The Patrimony perpetual calendar that Vacheron Constantin presented in 2017 is a new version of an existing watch – last year it was presented in platinum with silvered dial. All the calendar information is shown on three subdials, day of the week at 9 o’clock, date at 3 o’clock, month and leap year cycle at 12 o’clock.
Thin enough to be like a dress watch
The case is 41 mm in diameter, and 8.9 mm thick. The result is a watch that is larger than the classical formal watch, but still very slim, so that it can easily slip under a shirt cuff in moments when discretion is required. Corrector pushers are located on the caseband for the correction of the various date functions should the watch stop running. It doesn’t have a seconds hand.
The dial provides a sense of space, though legibility is made more difficult for people who don’t have the eyesight that they used to by the scales of the dates and months subdials. Dates are alternating, while the months subdial has 48 months marked out. This is a plus factor for two reasons: the single hand goes around the dial once every 4 years, and so it is a good visual expression of the mechanical wizardry in the movement; and there is a single hand on that subdial, instead of the two hands normally used, one for months and one for the leap year cycle. On the negative side, there is just the question of legibility. But then, the owner of a watch like this is unlikely to actually use the watch to see which date it is. This is a different type of product, linked to other dynamics, of prestige and exclusivity.

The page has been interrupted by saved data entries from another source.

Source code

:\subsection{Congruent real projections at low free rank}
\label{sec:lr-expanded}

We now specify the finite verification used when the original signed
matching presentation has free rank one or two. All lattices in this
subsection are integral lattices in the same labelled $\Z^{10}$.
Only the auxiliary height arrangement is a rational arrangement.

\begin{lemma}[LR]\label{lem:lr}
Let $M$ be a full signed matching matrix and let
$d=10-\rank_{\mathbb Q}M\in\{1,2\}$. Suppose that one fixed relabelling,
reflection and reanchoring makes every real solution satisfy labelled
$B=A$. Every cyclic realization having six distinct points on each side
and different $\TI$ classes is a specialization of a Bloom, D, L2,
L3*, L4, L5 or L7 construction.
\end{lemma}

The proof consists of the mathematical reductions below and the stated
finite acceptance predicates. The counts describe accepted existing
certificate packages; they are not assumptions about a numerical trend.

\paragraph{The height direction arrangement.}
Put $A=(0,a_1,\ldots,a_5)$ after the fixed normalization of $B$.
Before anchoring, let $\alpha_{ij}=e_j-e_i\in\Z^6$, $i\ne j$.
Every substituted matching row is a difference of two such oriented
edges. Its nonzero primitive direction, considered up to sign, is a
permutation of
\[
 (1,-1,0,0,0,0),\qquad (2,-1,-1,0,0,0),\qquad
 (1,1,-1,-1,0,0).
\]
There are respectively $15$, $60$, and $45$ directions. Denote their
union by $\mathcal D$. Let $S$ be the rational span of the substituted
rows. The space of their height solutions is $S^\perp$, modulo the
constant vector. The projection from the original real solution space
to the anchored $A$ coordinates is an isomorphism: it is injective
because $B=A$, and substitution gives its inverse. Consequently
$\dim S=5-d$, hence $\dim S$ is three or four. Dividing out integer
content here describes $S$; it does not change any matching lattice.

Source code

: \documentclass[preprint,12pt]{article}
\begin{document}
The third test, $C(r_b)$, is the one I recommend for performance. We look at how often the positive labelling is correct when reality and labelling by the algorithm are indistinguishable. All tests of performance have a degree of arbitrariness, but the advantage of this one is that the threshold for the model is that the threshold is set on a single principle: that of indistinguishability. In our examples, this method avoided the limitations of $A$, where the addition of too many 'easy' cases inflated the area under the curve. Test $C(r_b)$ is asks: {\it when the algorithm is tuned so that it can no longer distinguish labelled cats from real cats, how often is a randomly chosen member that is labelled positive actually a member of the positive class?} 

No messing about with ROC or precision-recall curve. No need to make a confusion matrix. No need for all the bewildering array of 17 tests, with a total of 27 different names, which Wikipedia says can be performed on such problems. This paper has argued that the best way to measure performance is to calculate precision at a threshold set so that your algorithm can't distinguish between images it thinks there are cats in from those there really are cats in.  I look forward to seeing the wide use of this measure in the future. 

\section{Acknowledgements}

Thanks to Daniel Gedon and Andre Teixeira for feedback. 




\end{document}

A touch of colour from the moon phase
Perhaps the real highlight of the dial is the moon phase, with a sky created by a blue galvanic treatment, and a golden moon and stars. The opaline slate-grey dial is slightly domed, with a minute track in pearl-like beads, and hour markers in pink gold batons. Water resistance is 30 metres. The watch has a black alligator strap with a pink gold clasp.
Calibre 1120 QP
Calibre 1120 QP is an interesting movement, based on the 1120, often described as one of the most beautiful automatic movements ever built. The 1120 began life as the Jaeger-LeCoultre calibre 920, introduced in 1967 and supplied to Audemars Piguet, Patek Philippe and Vacheron Constantin as ébauches – apparently the three brands provided financial backing for the design – and never used by Jaeger-LeCoultre. Patek used it as calibre 28-255, Audemars as calibre 2120. It has many distinctive technical features, including the unusual balance frequency of 19,800 vibrations per hour, 2.75 Hertz. I have to find out the reason for this frequency, which means 5.5 half-beats per second. The movement provides a 40-hour power reserve. The oscillating weight includes Vacheron Constantin’s Maltese cross emblem.
Price and reference
The Patrimony perpetual calendar by Vacheron Constantin is reference 43175/000R-B343. It has Hallmark of Geneva certification, and it is delivered in a presentation casket that includes a watch winder and a corrector pen. Price €83,300.